This week was a lot less productive than I’d hoped, even factoring in Monday being a holiday and most of Tuesday’s schedule getting canceled out by snow and sub-freezing temperatures. I’m going to be paying for that this week.
1/20/2014: All of the Potential Problems with 4K TV, Yahoo Tech
This was set to be last week’s column until the net-neutrality ruling upended my schedule. Considering that nobody’s rushing out to buy UHD sets before the Super Bowl, I don’t think the delay hurt this post too much.
1/25/2014: January 25, 2014 — Adam Engst and Rob Pegoraro, Tech Night Owl
I returned to Gene Steinberg’s podcast to talk about my new role at Yahoo Tech, net neutrality, the Mac’s 30th birthday and more.
1/26/2014: Tip: Serial number can’t recover stolen smartphone, USA Today
Barely a year has elapsed since I’d last covered find-my-phone apps in my USAT column, but two major changes have come around since that piece: Google offering its own, free phone-finder app for Android, and increased attention to the lack of a persistent kill-switch feature for smartphones beyond iOS 7’s capability and Absolute Software’s aftermarket Lojack app for some Samsung Android devices. Besides, the reader asked for help nicely.

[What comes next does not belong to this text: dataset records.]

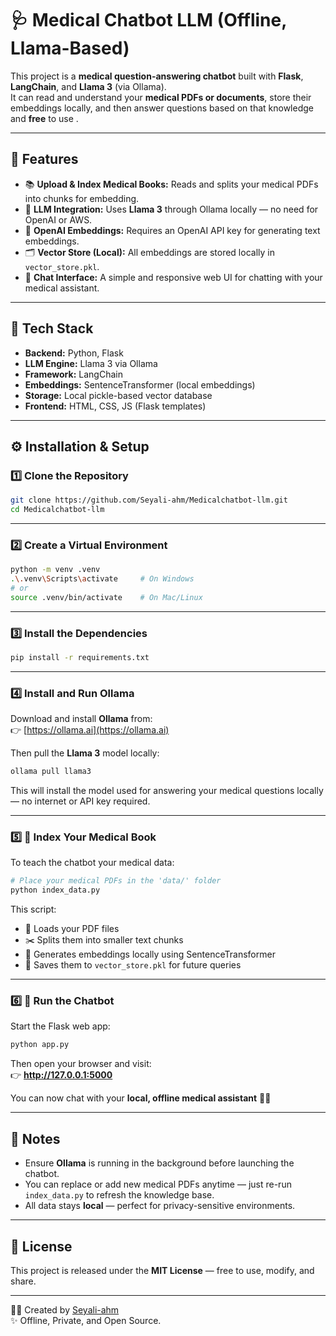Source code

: # 🩺 Medical Chatbot LLM (Offline, Llama-Based)

This project is a **medical question-answering chatbot** built with **Flask**, **LangChain**, and **Llama 3** (via Ollama).  
It can read and understand your **medical PDFs or documents**, store their embeddings locally, and then answer questions based on that knowledge and **free** to use .

---

## 🚀 Features

- 📚 **Upload & Index Medical Books:** Reads and splits your medical PDFs into chunks for embedding.  
- 🧠 **LLM Integration:** Uses **Llama 3** through Ollama locally — no need for OpenAI or AWS.
- 🧩 **OpenAI Embeddings:** Requires an OpenAI API key for generating text embeddings.
- 🗂 **Vector Store (Local):** All embeddings are stored locally in `vector_store.pkl`.  
- 💬 **Chat Interface:** A simple and responsive web UI for chatting with your medical assistant.  

---

## 🧩 Tech Stack

- **Backend:** Python, Flask  
- **LLM Engine:** Llama 3 via Ollama  
- **Framework:** LangChain  
- **Embeddings:** SentenceTransformer (local embeddings)  
- **Storage:** Local pickle-based vector database  
- **Frontend:** HTML, CSS, JS (Flask templates)

---

## ⚙️ Installation & Setup

### 1️⃣ Clone the Repository

```bash
git clone https://github.com/Seyali-ahm/Medicalchatbot-llm.git
cd Medicalchatbot-llm
```

---

### 2️⃣ Create a Virtual Environment

```bash
python -m venv .venv
.\.venv\Scripts\activate     # On Windows
# or
source .venv/bin/activate    # On Mac/Linux
```

---

### 3️⃣ Install the Dependencies

```bash
pip install -r requirements.txt
```

---

### 4️⃣ Install and Run Ollama

Download and install **Ollama** from:  
👉 [https://ollama.ai](https://ollama.ai)

Then pull the **Llama 3** model locally:

```bash
ollama pull llama3
```

This will install the model used for answering your medical questions locally — no internet or API key required.

---

### 5️⃣ 📘 Index Your Medical Book

To teach the chatbot your medical data:

```bash
# Place your medical PDFs in the 'data/' folder
python index_data.py
```

This script:

- 📂 Loads your PDF files  
- ✂️ Splits them into smaller text chunks  
- 🧠 Generates embeddings locally using SentenceTransformer  
- 💾 Saves them to `vector_store.pkl` for future queries  

---

### 6️⃣ 💬 Run the Chatbot

Start the Flask web app:

```bash
python app.py
```

Then open your browser and visit:  
👉 **http://127.0.0.1:5000**

You can now chat with your **local, offline medical assistant** 🧠💬  

---

## 🧠 Notes

- Ensure **Ollama** is running in the background before launching the chatbot.  
- You can replace or add new medical PDFs anytime — just re-run `index_data.py` to refresh the knowledge base.  
- All data stays **local** — perfect for privacy-sensitive environments.  

---

## 🧾 License

This project is released under the **MIT License** — free to use, modify, and share.

---

👩‍💻 Created by [Seyali-ahm](https://github.com/Seyali-ahm)  
✨ Offline, Private, and Open Source.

On Sulia, I noted my old Washington Post colleague Ezra Klein’s departure from the paper, voiced some anger about a Kafkaesque overreaction by law enforcement and the MPAA to somebody wearing Google Glass to a movie, griped about bad USB-port placement and the stubborn survival of obsolete music formats in cars shown off at the Washington Auto Show (yes, you’ve read those two rants before), and reported about my experience using Absolute’s software to wipe and lock a Galaxy Note 3.